Enfin, les 10% restants, les meneurs, souffrent, de véritables troubles liés à des problèmes éducatifs ou de personnalité. Un manque de culpabilité ou manque d’empathie qui s’enracine dans une forme de mal-être plus profond. 

Pourquoi et comment aider mon enfant harceleur ?  

Parce que ce sont des enfants qui sont en souffrance. Ils ont une insécurité psychique très forte, ils ne gèrent pas la frustration et tout ce qui risque de les faire bouger représente un danger. Ils sont ainsi dans une situation de mal-être.

Un enfant qui va bien n’a pas besoin de harceler. A partir du moment où il se sent en danger, que « l’autre » représente un danger, il faut le détruire ou le faire souffrir. 

Même si chaque cas est unique, la prise en charge dépend du profil du harceleur. 

Dans la grande majorité des cas - les suiveurs – des groupes de parole permettent de les éveiller à l’empathie et mettre des mots sur des émotions. 

Les enfants des deux catégories suivantes doivent être pris en charge individuellement. 

Les harcelés-harceleurs reproduisent une violence subie. C’est une blessure traumatique passée ou présente qui (ré)active le besoin de blesser à son tour. 

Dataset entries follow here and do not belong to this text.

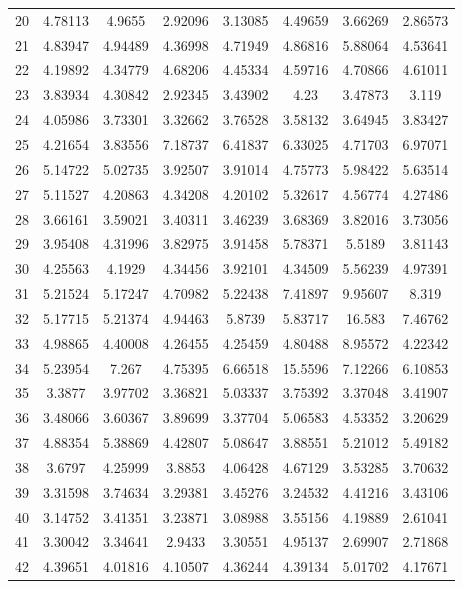 \begin{figure}
\begin{tabular}{cccccccc}
20 & 4.78113 & 4.9655 & 2.92096 & 3.13085 & 4.49659 & 3.66269 & 2.86573\\
21 & 4.83947 & 4.94489 & 4.36998 & 4.71949 & 4.86816 & 5.88064 & 4.53641\\
22 & 4.19892 & 4.34779 & 4.68206 & 4.45334 & 4.59716 & 4.70866 & 4.61011\\
23 & 3.83934 & 4.30842 & 2.92345 & 3.43902 & 4.23 & 3.47873 & 3.119\\
24 & 4.05986 & 3.73301 & 3.32662 & 3.76528 & 3.58132 & 3.64945 & 3.83427\\
25 & 4.21654 & 3.83556 & 7.18737 & 6.41837 & 6.33025 & 4.71703 & 6.97071\\
26 & 5.14722 & 5.02735 & 3.92507 & 3.91014 & 4.75773 & 5.98422 & 5.63514\\
27 & 5.11527 & 4.20863 & 4.34208 & 4.20102 & 5.32617 & 4.56774 & 4.27486\\
28 & 3.66161 & 3.59021 & 3.40311 & 3.46239 & 3.68369 & 3.82016 & 3.73056\\
29 & 3.95408 & 4.31996 & 3.82975 & 3.91458 & 5.78371 & 5.5189 & 3.81143\\
30 & 4.25563 & 4.1929 & 4.34456 & 3.92101 & 4.34509 & 5.56239 & 4.97391\\
31 & 5.21524 & 5.17247 & 4.70982 & 5.22438 & 7.41897 & 9.95607 & 8.319\\
32 & 5.17715 & 5.21374 & 4.94463 & 5.8739 & 5.83717 & 16.583 & 7.46762\\
33 & 4.98865 & 4.40008 & 4.26455 & 4.25459 & 4.80488 & 8.95572 & 4.22342\\
34 & 5.23954 & 7.267 & 4.75395 & 6.66518 & 15.5596 & 7.12266 & 6.10853\\
35 & 3.3877 & 3.97702 & 3.36821 & 5.03337 & 3.75392 & 3.37048 & 3.41907\\
36 & 3.48066 & 3.60367 & 3.89699 & 3.37704 & 5.06583 & 4.53352 & 3.20629\\
37 & 4.88354 & 5.38869 & 4.42807 & 5.08647 & 3.88551 & 5.21012 & 5.49182\\
38 & 3.6797 & 4.25999 & 3.8853 & 4.06428 & 4.67129 & 3.53285 & 3.70632\\
39 & 3.31598 & 3.74634 & 3.29381 & 3.45276 & 3.24532 & 4.41216 & 3.43106\\
40 & 3.14752 & 3.41351 & 3.23871 & 3.08988 & 3.55156 & 4.19889 & 2.61041\\
41 & 3.30042 & 3.34641 & 2.9433 & 3.30551 & 4.95137 & 2.69907 & 2.71868\\
42 & 4.39651 & 4.01816 & 4.10507 & 4.36244 & 4.39134 & 5.01702 & 4.17671\\

\end{tabular}
\end{figure}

Dans le cas des meneurs, les cas les plus graves, ils reproduisent une violence qu’ils vivent dans le cadre familial ou proche d’eux. Ils ont été blessés et ne savent pas comment développer une attention particulière à l’autre.  

Que se passe-t-il si on fait l’impasse sur cet accompagnement psychologique ? 

Ne pas comprendre les causes qui ont amené votre enfant à devenir un harceleur, c’est le condamner à rester dans cette posture.

La sanction (car il doit y avoir une sanction) sans compréhension entraîne la récidive. Il faut donner du sens au passage à l’acte. 

La plupart du temps, faire prendre conscience à l’enfant de ce qu’il a fait, verbaliser la situation, placer les émotions au centre des temps de parole, et avoir un éveil à la sensibilité va permettre de résoudre collectivement (parents et enfants) ce passage difficile.